5.             VOTING, ETC., WHILE NO EVENT OF DEFAULT.  Unless and until an Event of Default shall have occurred and be continuing, the Pledgor shall be entitled to exercise any and all voting and other consensual rights pertaining to the Pledged Securities owned by it, and to give consents, waivers or ratifications in respect thereof, provided that no vote shall be cast or any consent, waiver or ratification given or any action taken which would violate or result in breach of any covenant contained in this Agreement, the Credit Agreement, any other Loan Document or any Interest Rate Protection or Other Hedging Agreement (collectively, the “Secured Debt Agreements”), or which could reasonably be expected to have the effect of impairing the value of the Collateral or any part thereof or the position or interests of the Pledgee or any Secured Creditor.  All such rights of the Pledgor to vote and to give consents, waivers and ratifications shall cease in case an Event of Default shall occur and be continuing, and Section 7 hereof shall become applicable.

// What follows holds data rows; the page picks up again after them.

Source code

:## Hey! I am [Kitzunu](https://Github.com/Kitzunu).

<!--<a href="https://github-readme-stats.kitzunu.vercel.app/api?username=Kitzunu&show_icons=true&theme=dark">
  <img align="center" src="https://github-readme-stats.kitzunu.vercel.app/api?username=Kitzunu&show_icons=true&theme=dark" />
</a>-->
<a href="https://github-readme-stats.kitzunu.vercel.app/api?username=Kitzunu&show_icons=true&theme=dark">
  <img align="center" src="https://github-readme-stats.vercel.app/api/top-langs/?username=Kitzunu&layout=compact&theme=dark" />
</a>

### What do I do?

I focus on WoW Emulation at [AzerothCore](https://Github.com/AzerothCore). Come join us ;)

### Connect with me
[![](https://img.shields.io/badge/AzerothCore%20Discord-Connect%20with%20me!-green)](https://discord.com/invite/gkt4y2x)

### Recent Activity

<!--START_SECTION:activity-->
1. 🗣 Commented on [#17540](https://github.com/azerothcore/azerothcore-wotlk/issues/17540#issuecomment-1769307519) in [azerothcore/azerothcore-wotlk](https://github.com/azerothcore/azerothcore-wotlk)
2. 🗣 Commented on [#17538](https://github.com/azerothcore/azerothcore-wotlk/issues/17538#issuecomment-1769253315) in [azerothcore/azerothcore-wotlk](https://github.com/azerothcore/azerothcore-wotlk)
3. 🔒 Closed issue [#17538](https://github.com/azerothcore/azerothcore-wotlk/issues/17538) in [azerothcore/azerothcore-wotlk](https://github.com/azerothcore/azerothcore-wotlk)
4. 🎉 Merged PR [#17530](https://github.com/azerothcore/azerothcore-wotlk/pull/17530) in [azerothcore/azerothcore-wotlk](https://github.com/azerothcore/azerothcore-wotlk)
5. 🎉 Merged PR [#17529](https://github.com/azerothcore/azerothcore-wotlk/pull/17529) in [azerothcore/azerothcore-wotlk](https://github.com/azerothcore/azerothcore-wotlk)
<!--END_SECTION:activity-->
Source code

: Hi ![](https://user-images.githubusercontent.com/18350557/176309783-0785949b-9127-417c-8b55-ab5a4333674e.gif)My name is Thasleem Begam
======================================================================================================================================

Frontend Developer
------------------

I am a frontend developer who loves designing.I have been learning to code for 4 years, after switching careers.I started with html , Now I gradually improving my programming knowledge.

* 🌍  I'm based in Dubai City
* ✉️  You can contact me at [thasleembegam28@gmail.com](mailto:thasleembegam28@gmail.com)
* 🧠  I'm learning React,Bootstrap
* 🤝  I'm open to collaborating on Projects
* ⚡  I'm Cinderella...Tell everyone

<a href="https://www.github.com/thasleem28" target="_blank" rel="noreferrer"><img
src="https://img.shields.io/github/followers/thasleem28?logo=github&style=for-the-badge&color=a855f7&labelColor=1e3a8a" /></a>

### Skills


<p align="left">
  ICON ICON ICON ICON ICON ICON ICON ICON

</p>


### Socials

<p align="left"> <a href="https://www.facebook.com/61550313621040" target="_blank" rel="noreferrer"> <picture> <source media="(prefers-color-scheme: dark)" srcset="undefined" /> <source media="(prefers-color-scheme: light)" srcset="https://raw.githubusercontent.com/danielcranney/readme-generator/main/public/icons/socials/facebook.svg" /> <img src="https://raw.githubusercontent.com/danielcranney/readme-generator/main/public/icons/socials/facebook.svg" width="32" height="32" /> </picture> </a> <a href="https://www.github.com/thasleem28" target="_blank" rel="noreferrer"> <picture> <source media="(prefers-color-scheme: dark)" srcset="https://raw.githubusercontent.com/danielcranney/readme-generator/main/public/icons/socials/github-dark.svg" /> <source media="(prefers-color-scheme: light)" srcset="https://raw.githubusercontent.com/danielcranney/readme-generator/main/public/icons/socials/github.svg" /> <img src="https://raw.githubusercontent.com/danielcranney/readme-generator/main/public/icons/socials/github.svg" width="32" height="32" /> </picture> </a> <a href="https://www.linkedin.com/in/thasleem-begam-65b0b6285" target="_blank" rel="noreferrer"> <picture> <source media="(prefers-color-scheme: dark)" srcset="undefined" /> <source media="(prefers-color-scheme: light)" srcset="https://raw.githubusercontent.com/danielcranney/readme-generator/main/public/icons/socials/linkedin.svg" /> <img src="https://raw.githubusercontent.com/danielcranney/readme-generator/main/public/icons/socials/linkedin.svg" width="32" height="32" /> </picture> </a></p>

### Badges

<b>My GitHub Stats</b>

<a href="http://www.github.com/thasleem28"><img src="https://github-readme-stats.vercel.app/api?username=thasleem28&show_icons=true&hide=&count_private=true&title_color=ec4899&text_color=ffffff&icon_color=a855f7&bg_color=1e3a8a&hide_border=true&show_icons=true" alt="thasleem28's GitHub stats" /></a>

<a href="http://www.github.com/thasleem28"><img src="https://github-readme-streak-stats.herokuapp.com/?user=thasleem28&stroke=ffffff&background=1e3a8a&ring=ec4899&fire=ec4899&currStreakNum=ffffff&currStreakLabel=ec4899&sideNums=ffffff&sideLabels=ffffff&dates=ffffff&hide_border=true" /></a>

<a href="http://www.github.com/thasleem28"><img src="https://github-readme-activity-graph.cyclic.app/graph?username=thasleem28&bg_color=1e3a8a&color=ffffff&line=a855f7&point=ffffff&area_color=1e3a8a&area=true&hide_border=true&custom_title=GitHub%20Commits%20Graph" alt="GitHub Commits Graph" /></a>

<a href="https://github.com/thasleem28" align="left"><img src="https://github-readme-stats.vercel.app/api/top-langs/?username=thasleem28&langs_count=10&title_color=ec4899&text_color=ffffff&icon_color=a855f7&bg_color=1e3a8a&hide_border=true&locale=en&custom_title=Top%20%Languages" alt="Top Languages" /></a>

6.             DIVIDENDS AND OTHER DISTRIBUTIONS.  Unless an Event of Default shall have occurred and be continuing, all cash dividends and distributions payable in respect of the Pledged Stock and all payments in respect of the Pledged Notes shall be paid to the Pledgor which owns such Pledged Stock or Pledged Notes; provided, that all cash dividends payable in respect of the Pledged Stock which are reasonably determined by the Pledgee to represent in whole or in part an extraordinary, liquidating or other distribution in return of capital shall be paid, to the extent so determined to represent an extraordinary, liquidating or other distribution in return of capital, to the Pledgee and retained by it as part of the Collateral.  The Pledgee also shall be entitled to receive directly, and to retain as part of the Collateral:

(a)           all other or additional stock or other securities or property (other than cash) paid or distributed by way of dividend or otherwise in respect of the Pledged Stock;

(b)           all other or additional stock or other securities or property (including cash) paid or distributed in respect of the Pledged Stock by way of stock–split, spin-off, split-up, reclassification, combination of shares or similar rearrangement; and

(c)           all other or additional stock or other securities or property (including cash) which may be paid in respect of the Collateral by reason of any consolidation, merger, exchange of stock, conveyance of assets, liquidation or similar corporate reorganization.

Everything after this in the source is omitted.